As the vibrancy and resiliency of youth culture from the inner-cities of the world inspires urbane curators and globe-trotting DJs, it animates another new strain of world music: Trinidadian soca filtered through Montreal's Ghislain Poirier, funk carioca via MIA and Diplo, the cumbia of Buenos Aires' slums recontextualised by the uptown crew ZZK. In a sense, this slicker, commercially released music by savvy interpreters of the Global North recalls the earlier, successful mediations of Paul Simon and David Byrne - albeit rather more modestly, at least in terms of sales.
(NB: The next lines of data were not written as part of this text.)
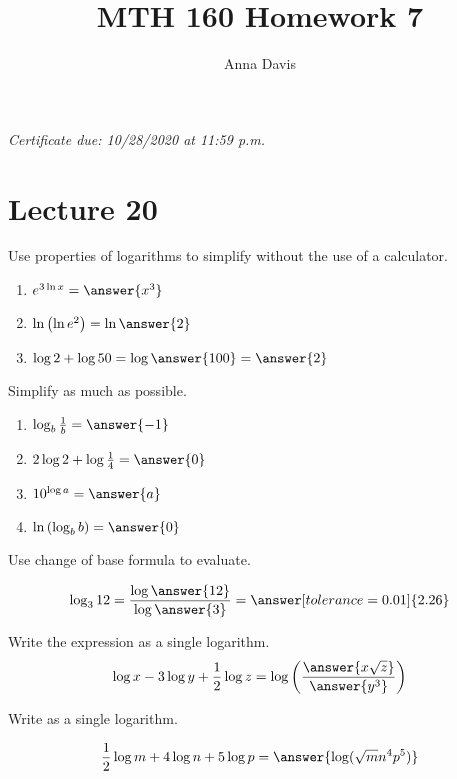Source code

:\documentclass{ximera}
\author{Anna Davis} \title{MTH 160 Homework 7}
\begin{document}
\begin{abstract}

\end{abstract}
\maketitle
 \textit{Certificate due: 10/28/2020 at 11:59 p.m.}
 \section{Lecture 20}
 
  \begin{problem}\label{prob:160hom8prob1} 
Use properties of logarithms to simplify without the use of a calculator.
\begin{enumerate}
    \item $e^{3\ln x}=\answer{x^3}$
    \item $\ln\left(\ln e^2\right)=\ln\answer{2}$
    \item $\log 2 +\log 50=\log \answer{100}=\answer{2}$
\end{enumerate}
\end{problem}

\begin{problem}\label{prob:160hom8prob8}
 Simplify as much as possible.
 \begin{enumerate}
     \item $\log_b \frac{1}{b}=\answer{-1}$
     \item $2\log 2+\log\frac{1}{4}=\answer{0}$
     \item $10^{\log a}=\answer{a}$
     \item $\ln\left(\log_b b\right)=\answer{0}$
 \end{enumerate}
 \end{problem}

\begin{problem}\label{prob:160hom8prob2}
Use change of base formula to evaluate. 

$$\log_3 12=\frac{\log\answer{12}}{\log\answer{3}}=\answer[tolerance=0.01]{2.26}$$
\end{problem}

\begin{problem}\label{prob:160hom8prob3}
Write the expression as a single logarithm.
$$\log x-3\log y+\frac{1}{2}\log z=\log\left(\frac{\answer{x\sqrt{z}}}{\answer{y^3}}\right)$$
\end{problem}

\begin{problem}\label{prob:160hom8prob10}
 Write as a single logarithm.
 
 $$\frac{1}{2}\log m+4\log n+5\log p=\answer{\log(\sqrt{m}n^4p^5)}$$
 \end{problem}
 
\end{document}

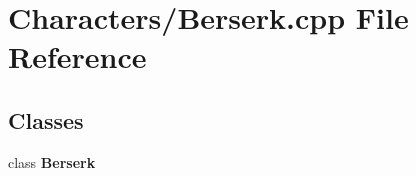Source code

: \section{Characters/\-Berserk.cpp File Reference}
\label{_berserk_8cpp}
\subsection*{Classes}
\begin{DoxyCompactItemize}
\item 
class {\bf Berserk}
\end{DoxyCompactItemize}
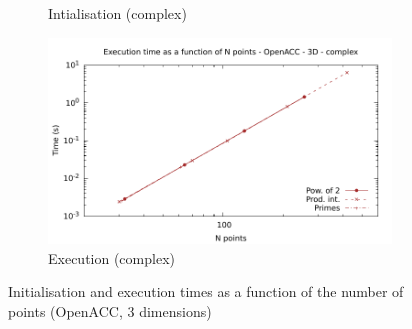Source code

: \documentclass[12pt, a4paper]{article}
\begin{document}
\begin{figure}[H]
\begin{subfigure}{.5\textwidth}
\caption{Intialisation (complex)}
\label{FFTACC3DCI}
\end{subfigure}%
\begin{subfigure}{.5\textwidth}
\centering
\includegraphics[width=.9\linewidth]{graphs/fft-openacc-3d-pow2-c-exec.pdf}
\caption{Execution (complex)}
\label{FFTACC3DCE}
\end{subfigure}
\caption{Initialisation and execution times as a function of the number of points (OpenACC, 3 dimensions)}
\label{FFTCL3D}
\end{figure}
\end{document}
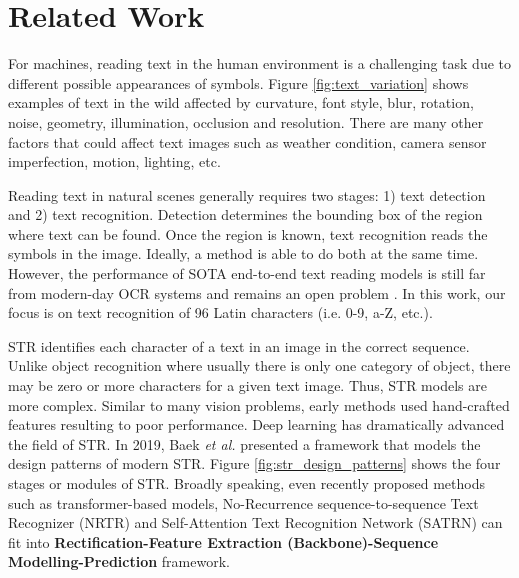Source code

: \documentclass[runningheads]{llncs}
\begin{document}
\section{Related Work}

For machines, reading text in the human environment is a challenging task due to different possible appearances of symbols. Figure \ref{fig:text_variation} shows examples of text in the wild affected by curvature, font style, blur, rotation, noise, geometry, illumination, occlusion and resolution. There are many other factors that could affect text images such as weather condition, camera sensor imperfection, motion, lighting, etc. 

Reading text in natural scenes generally requires two stages: 1) text detection and 2) text recognition. Detection determines the bounding box of the region where text can be found. Once the region is known, text recognition reads the symbols in the image. Ideally, a method is able to do both at the same time. However, the performance of SOTA end-to-end text reading models is still far from modern-day OCR systems and remains an open problem \cite{chen2020text}. In this work, our focus is on text recognition of 96 Latin characters (i.e. 0-9, a-Z, etc.).

STR identifies each character of a text in an image in the correct sequence. Unlike object recognition where usually there is only one category of object, there may be zero or more characters for a given text image. Thus, STR models are more complex. Similar to many vision problems, early methods \cite{neumann2012real,yao2014unified} used hand-crafted features resulting to poor performance. Deep learning has dramatically advanced the field of STR. In 2019, Baek \textit{et al.} \cite{baek2019wrong} presented a framework that models the design patterns of modern STR. Figure \ref{fig:str_design_patterns} shows the four stages or modules of STR. Broadly speaking, even recently proposed methods such as transformer-based models, No-Recurrence sequence-to-sequence Text Recognizer (NRTR) \cite{sheng2019nrtr} and Self-Attention Text Recognition Network (SATRN) \cite{lee2020recognizing} can fit into \textbf{Rectification-Feature Extraction (Backbone)-Sequence Modelling-Prediction} framework.
\end{document}
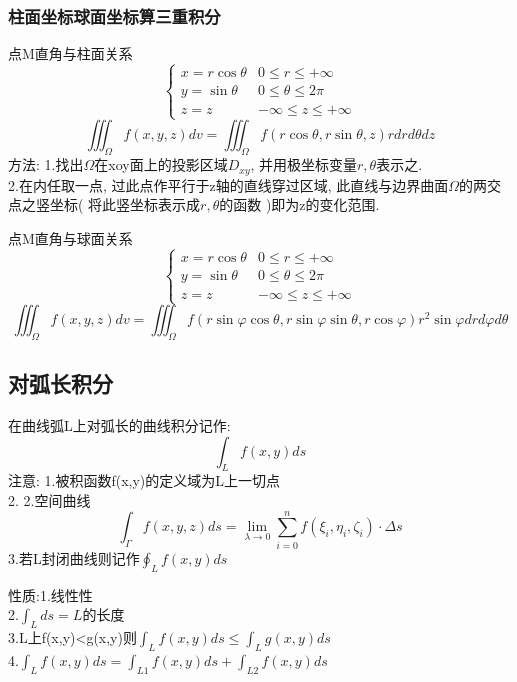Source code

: \documentclass[10pt, a4paper, oneside]{ctexart}
\begin{document}
\begin{sloppypar}
	\subsubsection{柱面坐标球面坐标算三重积分}
	点M直角与柱面关系
	$$
		\begin{cases}
			x=r\cos\theta & 0\leq r \leq +\infty        \\
			y=\sin\theta  & 0\leq \theta \leq 2\pi      \\
			z=z           & -\infty\leq z \leq + \infty
		\end{cases}
	$$
	$$
		\iiint_{\Omega}f(x,y,z)dv=\iiint_{\Omega}f(r\cos\theta, r\sin\theta,z)rdrd\theta dz
	$$
	方法:
	1.找出$\Omega$在xoy面上的投影区域$D_{xy}$, 并用极坐标变量$r,\theta$表示之.\\
	2.在内任取一点, 过此点作平行于z轴的直线穿过区域, 此直线与边界曲面$\Omega$的两交点之竖坐标( 将此竖坐标表示成$r,\theta$的函数 )即为z的变化范围.

	点M直角与球面关系
	$$
		\begin{cases}
			x=r\cos\theta & 0\leq r \leq +\infty        \\
			y=\sin\theta  & 0\leq \theta \leq 2\pi      \\
			z=z           & -\infty\leq z \leq + \infty
		\end{cases}
	$$
	$$
		\iiint_{\Omega}f(x,y,z)dv=\iiint_{\Omega}f(r\sin\varphi\cos\theta, r\sin\varphi\sin\theta,r\cos\varphi)r^2\sin\varphi drd\varphi d\theta
	$$
	\subsection{对弧长积分}
	在曲线弧L上对弧长的曲线积分记作:
	$$
		\int_{L}f(x,y)ds
	$$
	注意:
	1.被积函数f(x,y)的定义域为L上一切点\\2.
	2.空间曲线
	$$\int_{\Gamma }f(x,y,z)ds=\lim_{\lambda\to 0}\sum_{i=0}^{n}f(\xi_i,\eta_i,\zeta_i)\cdot\Delta s$$
	3.若L封闭曲线则记作$\oint_L f(x,y)ds$

	性质:1.线性性\\2.$\int_L ds =L$的长度\\3.L上f(x,y)<g(x,y)则$\int_Lf(x,y)ds\leq\int_Lg(x,y)ds$
	\\
	4.$\int_Lf(x,y)ds=\int_{L1}f(x,y)ds+\int_{L2}f(x,y)ds$


\end{sloppypar}
\end{document}
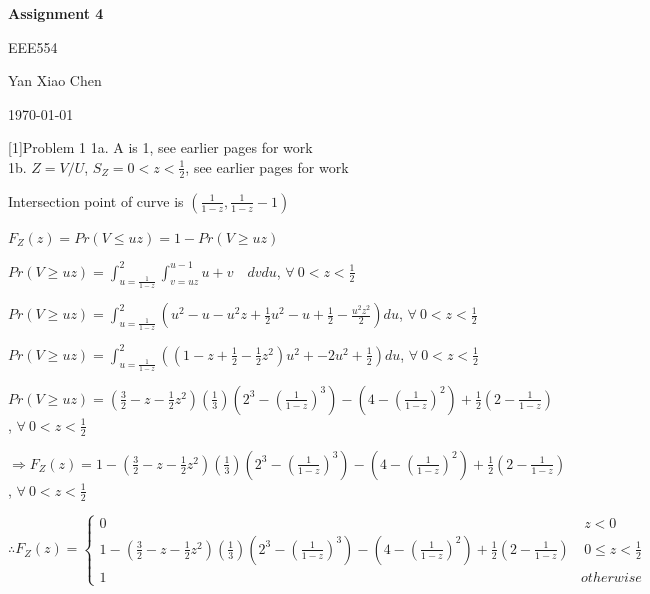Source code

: \documentclass{article} %
\newcommand{\question}[2][]{\begin{flushleft}
        \textbf{Question #1}: \textit{#2}

\end{flushleft}}
\newcommand{\maketitletwo}[2][]{\begin{center}
        \Large{\textbf{Assignment #1}
            
            EEE554} %
        \vspace{5pt}
        
        \normalsize{Yan Xiao Chen  %
        
        \today}        %
        \vspace{15pt}
        
\end{center}}
\begin{document}
    \maketitletwo[4]  %

    \question[1]{Problem 1} 
    1a. A is 1, see earlier pages for work \\
    1b. $Z = V/U$, $S_Z=0 < z < \frac{1}{2}$, see earlier pages for work

    Intersection point of curve is $(\frac{1}{1-z},\frac{1}{1-z}-1)$
    
    $F_Z(z)=Pr(V \leq uz)= 1 - Pr(V \geq uz)$

    $Pr(V \geq uz)=\int_{u=\frac{1}{1-z}}^{2} \int_{v=uz}^{u-1}u+v \quad dv du$, $\forall \ 0<z<\frac{1}{2}$

    $Pr(V \geq uz)=\int_{u=\frac{1}{1-z}}^{2}(u^2-u-u^2z+\frac{1}{2}u^2-u+\frac{1}{2}-\frac{u^2z^2}{2})du$, $\forall \ 0<z<\frac{1}{2}$

    $Pr(V \geq uz)=\int_{u=\frac{1}{1-z}}^{2}((1-z+\frac{1}{2}-\frac{1}{2}z^2)u^2+-2u^2+\frac{1}{2})du$, $\forall \ 0<z<\frac{1}{2}$

    $Pr(V \geq uz)=(\frac{3}{2}-z-\frac{1}{2}z^2)(\frac{1}{3})(2^3-(\frac{1}{1-z})^3)-(4-(\frac{1}{1-z})^2)+\frac{1}{2}(2-\frac{1}{1-z})$, $\forall \ 0<z<\frac{1}{2}$
    
    $\Rightarrow F_Z(z)=1-(\frac{3}{2}-z-\frac{1}{2}z^2)(\frac{1}{3})(2^3-(\frac{1}{1-z})^3)-(4-(\frac{1}{1-z})^2)+\frac{1}{2}(2-\frac{1}{1-z})$, $\forall \ 0<z<\frac{1}{2}$

    $\therefore F_Z(z) = \left\{ \begin{array}{cl}
        0  &  \ z < 0 \\
        1-(\frac{3}{2}-z-\frac{1}{2}z^2)(\frac{1}{3})(2^3-(\frac{1}{1-z})^3)-(4-(\frac{1}{1-z})^2)+\frac{1}{2}(2-\frac{1}{1-z}) &  \ 0 \leq z < \frac{1}{2} \\
        1  &  otherwise 
        \end{array} \right.$
    
\end{document}
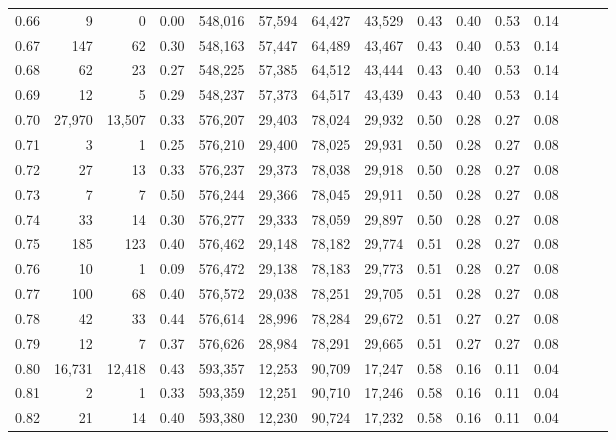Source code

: \begin{tabular}{rrrrrrrrrrrrrrr}
0.66 &       9 &       0 &  0.00 &  548,016 &   57,594 &   64,427 &   43,529 &  0.43 &  0.40 &  0.53 &      0.14 \\
0.67 &     147 &      62 &  0.30 &  548,163 &   57,447 &   64,489 &   43,467 &  0.43 &  0.40 &  0.53 &      0.14 \\
0.68 &      62 &      23 &  0.27 &  548,225 &   57,385 &   64,512 &   43,444 &  0.43 &  0.40 &  0.53 &      0.14 \\
0.69 &      12 &       5 &  0.29 &  548,237 &   57,373 &   64,517 &   43,439 &  0.43 &  0.40 &  0.53 &      0.14 \\
0.70 &  27,970 &  13,507 &  0.33 &  576,207 &   29,403 &   78,024 &   29,932 &  0.50 &  0.28 &  0.27 &      0.08 \\
0.71 &       3 &       1 &  0.25 &  576,210 &   29,400 &   78,025 &   29,931 &  0.50 &  0.28 &  0.27 &      0.08 \\
0.72 &      27 &      13 &  0.33 &  576,237 &   29,373 &   78,038 &   29,918 &  0.50 &  0.28 &  0.27 &      0.08 \\
0.73 &       7 &       7 &  0.50 &  576,244 &   29,366 &   78,045 &   29,911 &  0.50 &  0.28 &  0.27 &      0.08 \\
0.74 &      33 &      14 &  0.30 &  576,277 &   29,333 &   78,059 &   29,897 &  0.50 &  0.28 &  0.27 &      0.08 \\
0.75 &     185 &     123 &  0.40 &  576,462 &   29,148 &   78,182 &   29,774 &  0.51 &  0.28 &  0.27 &      0.08 \\
0.76 &      10 &       1 &  0.09 &  576,472 &   29,138 &   78,183 &   29,773 &  0.51 &  0.28 &  0.27 &      0.08 \\
0.77 &     100 &      68 &  0.40 &  576,572 &   29,038 &   78,251 &   29,705 &  0.51 &  0.28 &  0.27 &      0.08 \\
0.78 &      42 &      33 &  0.44 &  576,614 &   28,996 &   78,284 &   29,672 &  0.51 &  0.27 &  0.27 &      0.08 \\
0.79 &      12 &       7 &  0.37 &  576,626 &   28,984 &   78,291 &   29,665 &  0.51 &  0.27 &  0.27 &      0.08 \\
0.80 &  16,731 &  12,418 &  0.43 &  593,357 &   12,253 &   90,709 &   17,247 &  0.58 &  0.16 &  0.11 &      0.04 \\
0.81 &       2 &       1 &  0.33 &  593,359 &   12,251 &   90,710 &   17,246 &  0.58 &  0.16 &  0.11 &      0.04 \\
0.82 &      21 &      14 &  0.40 &  593,380 &   12,230 &   90,724 &   17,232 &  0.58 &  0.16 &  0.11 &      0.04 \\

\end{tabular}
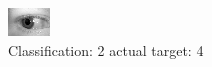 \begin{figure}[h!]
\begin{center}
\includegraphics[width=0.60\columnwidth]{figures/ID808_class_2_target_4.png}
\end{center}
\caption{ Classification: 2 actual target: 4}
\label{fig:ID808_class_2_target_4}
\end{figure}
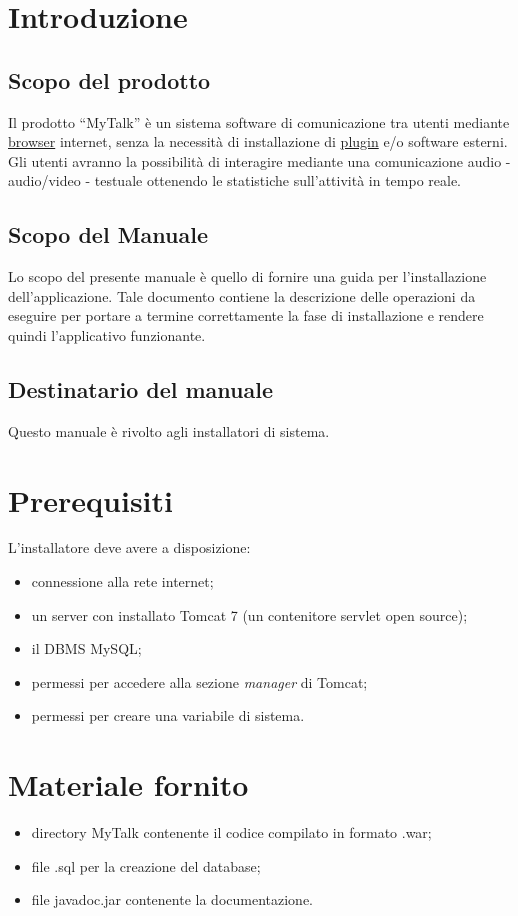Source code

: \section{Introduzione}
\subsection{Scopo del prodotto}
Il prodotto ``MyTalk'' è un sistema software di comunicazione tra utenti mediante \underline{browser} internet, senza la necessità di installazione di \underline{plugin} e/o software esterni. Gli utenti avranno la possibilità di interagire mediante una comunicazione audio - audio/video - testuale ottenendo le statistiche sull'attività in tempo reale.

\subsection{Scopo del Manuale}
Lo scopo del presente manuale è quello di fornire una guida per l'installazione dell'applicazione. Tale documento contiene la descrizione delle operazioni da eseguire per portare a termine correttamente la fase di installazione e rendere quindi l'applicativo funzionante.

\subsection{Destinatario del manuale}
Questo manuale è rivolto agli installatori di sistema.

\section{Prerequisiti}
L'installatore deve avere a disposizione:
\begin{itemize}
\item connessione alla rete internet;
\item un server con installato Tomcat 7 (un contenitore servlet open source);
\item il DBMS MySQL;
\item permessi per accedere alla sezione \textit{manager} di Tomcat;
\item permessi per creare una variabile di sistema.
\end{itemize} 

\section{Materiale fornito}
\begin{itemize}
\item directory MyTalk contenente il codice compilato in formato .war;
\item file .sql per la creazione del database;
\item file javadoc.jar contenente la documentazione.
\end{itemize}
Informed by the diasporic settings that so many cities have become, this "bottom-up" revision of world music is a valuable development, offering new ways of engaging with a variety of cultures, often undergirded by intimate, everyday experiences of cosmopolitan conviviality. However, certain queasy connections with its earlier incarnation also persist. Despite the necessary translation and filtering provided by metropolitan mediators, the xenophily animating their work can cloak familiar fetishes of otherness.

Another name for world music 2.0, in this regard, might be "global ghettotech" - a term I floated on my blog a few years ago, hoping its implicit critique would be clear. Surprisingly, it has since been unironically embraced by a number of artists and entrepreneurs across Europe and the Americas. The ghetto remains a major signpost in this new world, but its romanticisation or exploitation as a signifier of edginess, especially by those not of it, will always create tensions. Teamed with a recent embarrassment of tropical tropes and neo-tiki motifs, it's almost enough to return us full circle to hearing the music of countries outside Europe and the United States as little more than kitschy exotica - or worse, as cultural slumming of the most literal kind.

Fortunately, critiques are not the sole preserve of critics. They can come in musical form, too. In June a New York/Vancouver collective called Old Money, with Jamaican, Guyanese and Polish membership, posted a track to SoundCloud called African Kids! A sardonic send-up of the use of generic African tropes, it fits seemingly random lyrical fragments - "shapes, colours, African kids!" - to a bass-wobbling beat that nods to several recent UK dance genres all at once. The only tag added to the track reads "TribalTribalAfricanKidzzz", a lyric in the song. It was amusing, but also discomfiting. Old Money sent it around to the usual network of websites and blogs, some of whom had helped hype their previous recordings. No one wanted to touch it. Perhaps it was a bit too close to home.

Wayne Marshall is an ethnomusicologist at the Massachusetts Institute of Technology. Co-editor of Reggaeton (Duke University Press), he blogs at wayneandwax.com.